Category Archives: etf

Facebook’s Oculus Rift: Reviews Mixed, As Content Still Lags

What’s clear from the swath of reviews of the Facebook ( FB )-owned Oculus Rift virtual-reality headset is that the technology has most certainly arrived, but for the most part, the content still needs to follow. From the reviews and my own experience with the Rift, it’s hard to argue that — at the very least — new types of video games are right around the corner. The Rift is a solid piece of technology that works reasonably well under most circumstances, and video game reviewers  mostly agree . Hardware-wise, the main gripe among the reviews was that the Rift didn’t ship with motion sensitive controllers that Oculus demonstrated this month at the Game Developers Conference in San Francisco. The Rift shipped with a Microsoft ( MSFT ) Xbox One controller. Such controllers would allow anyone donning the headset to make gestures and manipulate VR content in a more life-like fashion. The motion-sensitive controllers are coming later this year, Facebook says. But as IBD reported from GDC on March 17, the hardware is here (or within a whisker), but the content has yet to come. It’s not clear whether the software shipped with the VR headset will match the impressive hardware. Of the titles I tried at GDC, none were too compelling, though I sampled a mere seven games. Reviewers at the  New York Times , the  Wall Street Journal  Digits blog (but not the newspaper itself ), and gaming website IGN  (among others) agree with my assessment. The Rift debuted with 30 titles, ranging from $10 to $60. The majority of the reviews that IBD looked at for this post were in gaming publications, and reviewers acknowledged little out there yet in the way of worthwhile non-gaming VR content, such as VR movies that video-streaming companies such as  Netflix ( NFLX ) are exploring.
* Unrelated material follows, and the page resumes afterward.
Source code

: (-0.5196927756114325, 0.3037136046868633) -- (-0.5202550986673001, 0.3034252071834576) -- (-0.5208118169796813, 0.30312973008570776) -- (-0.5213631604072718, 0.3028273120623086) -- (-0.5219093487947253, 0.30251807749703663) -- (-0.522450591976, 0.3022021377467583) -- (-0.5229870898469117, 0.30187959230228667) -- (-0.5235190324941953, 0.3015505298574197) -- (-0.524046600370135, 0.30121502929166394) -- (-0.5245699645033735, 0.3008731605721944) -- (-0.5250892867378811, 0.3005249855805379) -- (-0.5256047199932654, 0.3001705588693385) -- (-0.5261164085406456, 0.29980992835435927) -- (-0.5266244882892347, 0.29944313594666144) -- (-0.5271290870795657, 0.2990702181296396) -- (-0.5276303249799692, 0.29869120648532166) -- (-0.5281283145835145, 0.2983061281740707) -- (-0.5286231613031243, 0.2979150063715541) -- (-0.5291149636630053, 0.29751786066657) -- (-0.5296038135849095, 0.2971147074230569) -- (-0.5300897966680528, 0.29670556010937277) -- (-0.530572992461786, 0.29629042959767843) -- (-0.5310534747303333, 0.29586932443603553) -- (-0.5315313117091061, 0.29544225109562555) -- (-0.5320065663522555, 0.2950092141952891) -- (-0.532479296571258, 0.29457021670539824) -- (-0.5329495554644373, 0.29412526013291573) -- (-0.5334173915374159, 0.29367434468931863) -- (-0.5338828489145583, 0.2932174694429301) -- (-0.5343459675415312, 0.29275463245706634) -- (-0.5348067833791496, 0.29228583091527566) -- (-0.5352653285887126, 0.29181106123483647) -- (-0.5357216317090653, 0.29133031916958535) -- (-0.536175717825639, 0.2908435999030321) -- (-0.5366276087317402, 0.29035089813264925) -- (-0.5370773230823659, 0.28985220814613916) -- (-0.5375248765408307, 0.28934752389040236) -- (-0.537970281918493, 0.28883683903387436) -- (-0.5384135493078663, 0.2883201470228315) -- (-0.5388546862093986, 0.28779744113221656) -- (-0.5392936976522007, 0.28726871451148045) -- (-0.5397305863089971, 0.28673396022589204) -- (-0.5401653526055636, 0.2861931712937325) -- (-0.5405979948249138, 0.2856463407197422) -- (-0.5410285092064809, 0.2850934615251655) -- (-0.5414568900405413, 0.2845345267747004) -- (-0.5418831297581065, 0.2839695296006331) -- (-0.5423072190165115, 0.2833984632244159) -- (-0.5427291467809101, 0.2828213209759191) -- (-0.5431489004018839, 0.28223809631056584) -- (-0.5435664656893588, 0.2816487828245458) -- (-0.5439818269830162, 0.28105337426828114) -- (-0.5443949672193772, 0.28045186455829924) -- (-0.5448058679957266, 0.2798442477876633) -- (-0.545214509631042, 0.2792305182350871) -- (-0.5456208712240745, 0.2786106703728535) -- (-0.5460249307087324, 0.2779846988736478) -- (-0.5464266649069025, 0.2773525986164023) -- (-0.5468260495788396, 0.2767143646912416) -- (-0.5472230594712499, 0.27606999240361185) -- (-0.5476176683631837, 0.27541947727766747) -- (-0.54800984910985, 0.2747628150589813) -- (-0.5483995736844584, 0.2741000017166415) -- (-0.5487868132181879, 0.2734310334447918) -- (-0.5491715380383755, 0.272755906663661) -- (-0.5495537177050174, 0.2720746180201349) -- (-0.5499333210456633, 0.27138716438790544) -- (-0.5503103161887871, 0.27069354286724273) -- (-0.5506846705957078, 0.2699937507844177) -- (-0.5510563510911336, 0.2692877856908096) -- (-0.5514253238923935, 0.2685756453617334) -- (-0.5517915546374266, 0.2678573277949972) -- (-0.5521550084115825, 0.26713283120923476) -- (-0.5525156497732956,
The Rift headset’s $600 cost was cited in many reviews as a deterrent to all but the most dedicated of gamers — especially considering the headset requires a PC with advanced graphics hardware that runs about $1,000. And it doesn’t yet work with Apple’s OS X. Many reviews of this first-generation Rift, such as the review by the New York Times, said reviewers eagerly await better content and future generations of the device. And Facebook will soon have company. HTC plans to launch its VR headset, Vive, in April. It will retail for about $800 and feature hardware similar to that of Facebook’s Rift. Sony ( SNE ) also has a VR offering coming for its PlayStation console, likely to hit stores in Q3 or Q4.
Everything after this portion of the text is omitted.